What is Eclipse and how does it relate to blockchain architecture?

Eclipse is a platform for the development of modular rollups, which are a type of layer 2 scaling solution that executes transactions off-chain before bundling them into a single transaction and executing them as a batch on the base layer. In the context of blockchain architecture, Eclipse acts as a dedicated settlement layer upon which execution rollup layers can be built. These execution layers are referred to as modular rollups or layer 3 networks. This approach enables the deployment of completely modular architectures which separates the functions of consensus and data availability, settlement and execution into separate layers.

How does Eclipse address the blockchain trilemma?

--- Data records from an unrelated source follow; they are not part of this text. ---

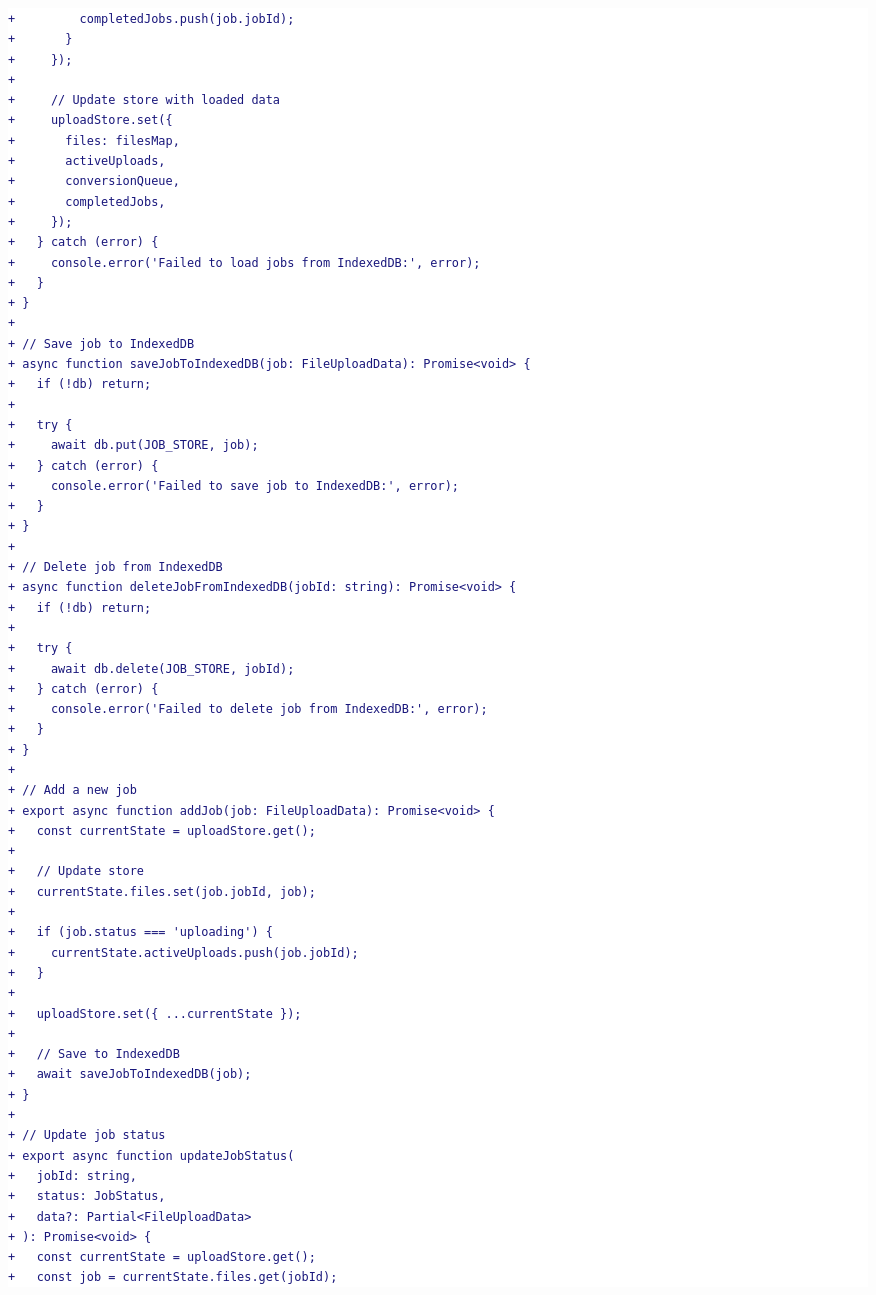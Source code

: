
 ```diff
+         completedJobs.push(job.jobId);
+       }
+     });
+     
+     // Update store with loaded data
+     uploadStore.set({
+       files: filesMap,
+       activeUploads,
+       conversionQueue,
+       completedJobs,
+     });
+   } catch (error) {
+     console.error('Failed to load jobs from IndexedDB:', error);
+   }
+ }
+ 
+ // Save job to IndexedDB
+ async function saveJobToIndexedDB(job: FileUploadData): Promise<void> {
+   if (!db) return;
+   
+   try {
+     await db.put(JOB_STORE, job);
+   } catch (error) {
+     console.error('Failed to save job to IndexedDB:', error);
+   }
+ }
+ 
+ // Delete job from IndexedDB
+ async function deleteJobFromIndexedDB(jobId: string): Promise<void> {
+   if (!db) return;
+   
+   try {
+     await db.delete(JOB_STORE, jobId);
+   } catch (error) {
+     console.error('Failed to delete job from IndexedDB:', error);
+   }
+ }
+ 
+ // Add a new job
+ export async function addJob(job: FileUploadData): Promise<void> {
+   const currentState = uploadStore.get();
+   
+   // Update store
+   currentState.files.set(job.jobId, job);
+   
+   if (job.status === 'uploading') {
+     currentState.activeUploads.push(job.jobId);
+   }
+   
+   uploadStore.set({ ...currentState });
+   
+   // Save to IndexedDB
+   await saveJobToIndexedDB(job);
+ }
+ 
+ // Update job status
+ export async function updateJobStatus(
+   jobId: string, 
+   status: JobStatus, 
+   data?: Partial<FileUploadData>
+ ): Promise<void> {
+   const currentState = uploadStore.get();
+   const job = currentState.files.get(jobId);
```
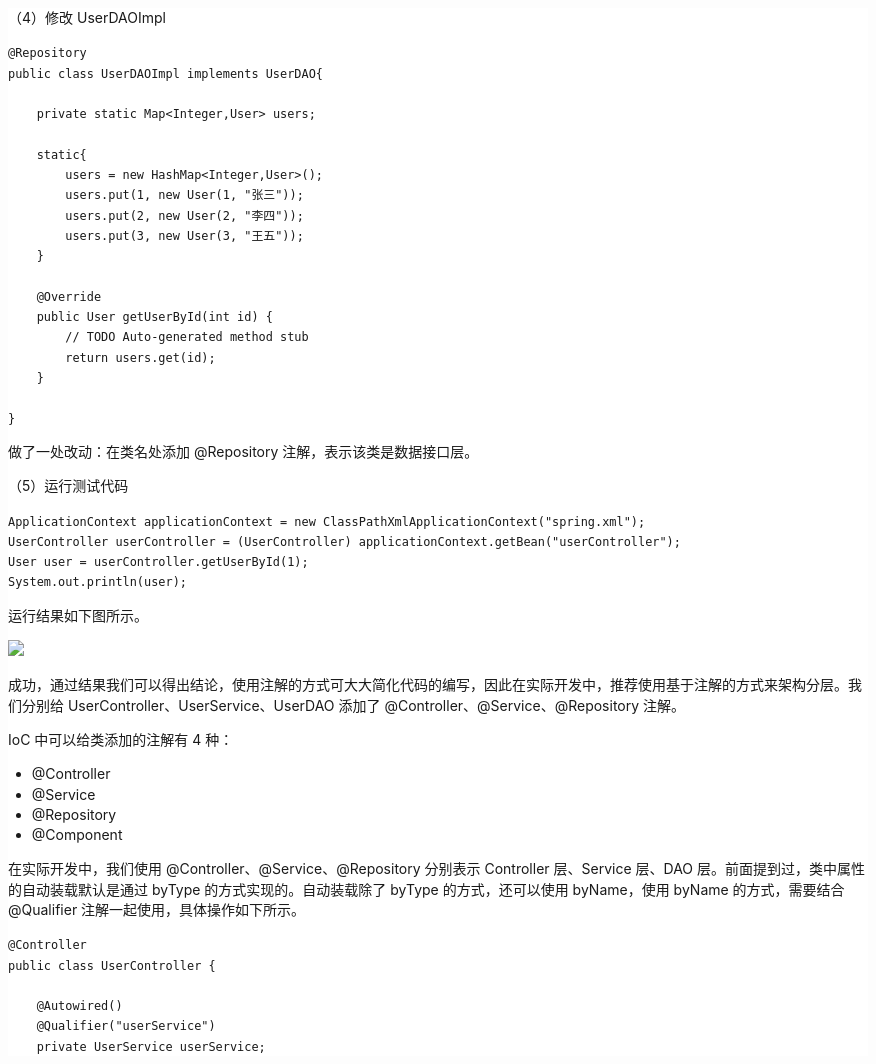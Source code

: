 （4）修改 UserDAOImpl

    
    
    @Repository
    public class UserDAOImpl implements UserDAO{
    
        private static Map<Integer,User> users;
    
        static{
            users = new HashMap<Integer,User>();
            users.put(1, new User(1, "张三"));
            users.put(2, new User(2, "李四"));
            users.put(3, new User(3, "王五"));
        }
    
        @Override
        public User getUserById(int id) {
            // TODO Auto-generated method stub
            return users.get(id);
        }
    
    }
    

做了一处改动：在类名处添加 @Repository 注解，表示该类是数据接口层。

（5）运行测试代码

    
    
    ApplicationContext applicationContext = new ClassPathXmlApplicationContext("spring.xml");
    UserController userController = (UserController) applicationContext.getBean("userController");
    User user = userController.getUserById(1);
    System.out.println(user);
    

运行结果如下图所示。

![](https://images.gitbook.cn/3035d940-96e6-11e8-ab3d-7b3c8b8e2dff)

成功，通过结果我们可以得出结论，使用注解的方式可大大简化代码的编写，因此在实际开发中，推荐使用基于注解的方式来架构分层。我们分别给
UserController、UserService、UserDAO 添加了 @Controller、@Service、@Repository 注解。

IoC 中可以给类添加的注解有 4 种：

  * @Controller 
  * @Service
  * @Repository
  * @Component

在实际开发中，我们使用 @Controller、@Service、@Repository 分别表示 Controller 层、Service 层、DAO
层。前面提到过，类中属性的自动装载默认是通过 byType 的方式实现的。自动装载除了 byType 的方式，还可以使用 byName，使用 byName
的方式，需要结合 @Qualifier 注解一起使用，具体操作如下所示。

    
    
    @Controller
    public class UserController {
    
        @Autowired()
        @Qualifier("userService")
        private UserService userService;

The blockchain trilemma refers to the challenge of achieving decentralisation, security, and scalability simultaneously in a blockchain system. Eclipse addresses this issue by leveraging blockchain modularity to maximise efficiency and flexibility. By separating the functions of consensus and data availability, settlement and execution into dedicated layers, Eclipse can achieve higher levels of efficiency and flexibility than is present in many monolithic blockchains.

What is the role of virtual machines in the Eclipse network?

Virtual machines are at the heart of each modular rollup in the Eclipse network, responsible for executing transactions. They convert smart contract code written in high-level programming languages such as Solidity or Rust into bytecode that can be executed on the blockchain. Eclipse supports both the Ethereum Virtual Machine (EVM) and the Solana Virtual Machine (SVM), with plans to add more virtual machines in the future.

What is the future of Eclipse?

Eclipse is implementing a number of improvements and solutions before launching its mainnet. Over the coming months, Eclipse plans to expand the testnet and begin offering their modular rollups to a larger number of users. By the second half of 2023, Eclipse plans to enable fraud proofs, allowing the network to function in its intended role as a settlement layer. As the Eclipse network moves toward completion, it will possess the requisite functionality to become the settlement layer for numerous modular rollups, potentially emerging as the universal layer 2.

What are the benefits of Eclipse’s modular rollup framework?

Eclipse’s modular rollup framework offers a greater degree of efficiency and flexibility than traditional rollups or current blockchain systems. By leveraging parallelism, Eclipse’s implementation of the EVM is ten times faster than Optimism, an ethereum rollup that can process roughly 2,000 transactions per second. Furthermore, Eclipse’s modular framework allows for a high degree of scalability and a higher degree of decentralisation in the underlying layers than exists in rollups built on monolithic blockchains.